▼
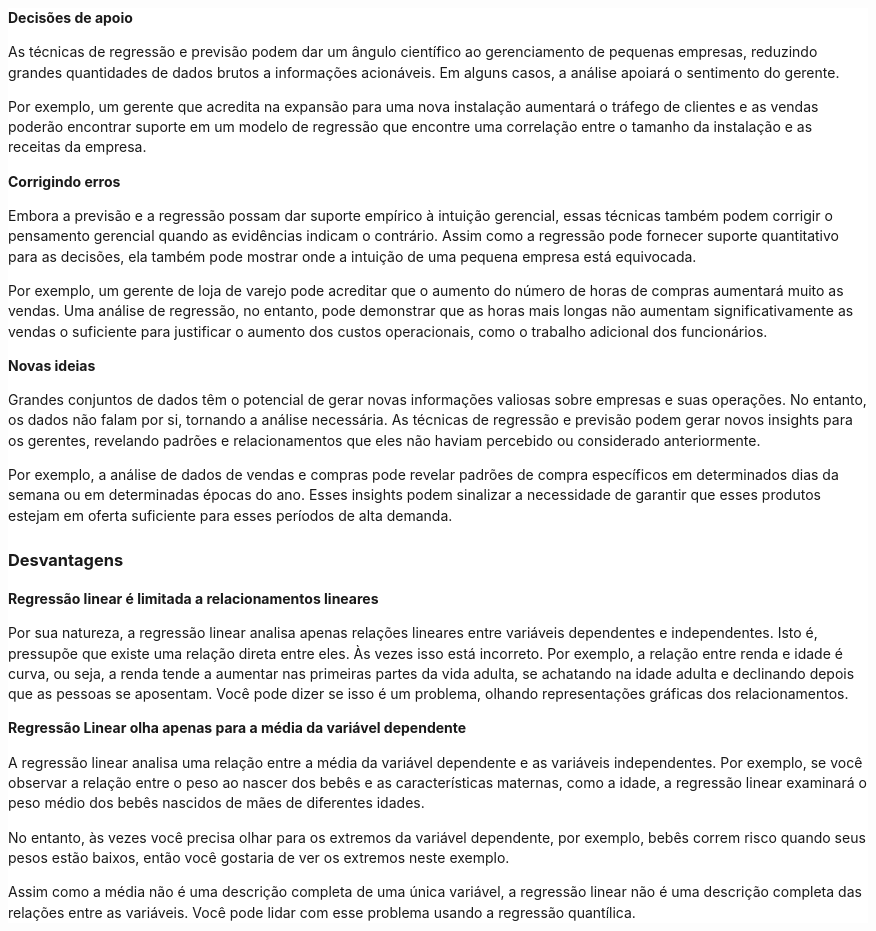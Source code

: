 **Decisões de apoio**

As técnicas de regressão e previsão podem dar um ângulo científico ao gerenciamento de pequenas empresas, reduzindo grandes quantidades de dados brutos a informações acionáveis. Em alguns casos, a análise apoiará o sentimento do gerente.

Por exemplo, um gerente que acredita na expansão para uma nova instalação aumentará o tráfego de clientes e as vendas poderão encontrar suporte em um modelo de regressão que encontre uma correlação entre o tamanho da instalação e as receitas da empresa.

**Corrigindo erros**

Embora a previsão e a regressão possam dar suporte empírico à intuição gerencial, essas técnicas também podem corrigir o pensamento gerencial quando as evidências indicam o contrário. Assim como a regressão pode fornecer suporte quantitativo para as decisões, ela também pode mostrar onde a intuição de uma pequena empresa está equivocada.

Por exemplo, um gerente de loja de varejo pode acreditar que o aumento do número de horas de compras aumentará muito as vendas. Uma análise de regressão, no entanto, pode demonstrar que as horas mais longas não aumentam significativamente as vendas o suficiente para justificar o aumento dos custos operacionais, como o trabalho adicional dos funcionários.

**Novas ideias**

Grandes conjuntos de dados têm o potencial de gerar novas informações valiosas sobre empresas e suas operações. No entanto, os dados não falam por si, tornando a análise necessária. As técnicas de regressão e previsão podem gerar novos insights para os gerentes, revelando padrões e relacionamentos que eles não haviam percebido ou considerado anteriormente.

Por exemplo, a análise de dados de vendas e compras pode revelar padrões de compra específicos em determinados dias da semana ou em determinadas épocas do ano. Esses insights podem sinalizar a necessidade de garantir que esses produtos estejam em oferta suficiente para esses períodos de alta demanda.

### Desvantagens

**Regressão linear é limitada a relacionamentos lineares**

Por sua natureza, a regressão linear analisa apenas relações lineares entre variáveis dependentes e independentes. Isto é, pressupõe que existe uma relação direta entre eles. Às vezes isso está incorreto. Por exemplo, a relação entre renda e idade é curva, ou seja, a renda tende a aumentar nas primeiras partes da vida adulta, se achatando na idade adulta e declinando depois que as pessoas se aposentam. Você pode dizer se isso é um problema, olhando representações gráficas dos relacionamentos.

**Regressão Linear olha apenas para a média da variável dependente**

A regressão linear analisa uma relação entre a média da variável dependente e as variáveis independentes. Por exemplo, se você observar a relação entre o peso ao nascer dos bebês e as características maternas, como a idade, a regressão linear examinará o peso médio dos bebês nascidos de mães de diferentes idades.

No entanto, às vezes você precisa olhar para os extremos da variável dependente, por exemplo, bebês correm risco quando seus pesos estão baixos, então você gostaria de ver os extremos neste exemplo.

Assim como a média não é uma descrição completa de uma única variável, a regressão linear não é uma descrição completa das relações entre as variáveis. Você pode lidar com esse problema usando a regressão quantílica.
▲
▶ Exercise goal
Only one number is wanted: the number of lines in the listing that contain the string "bebês".

▶ Response for this exercise
2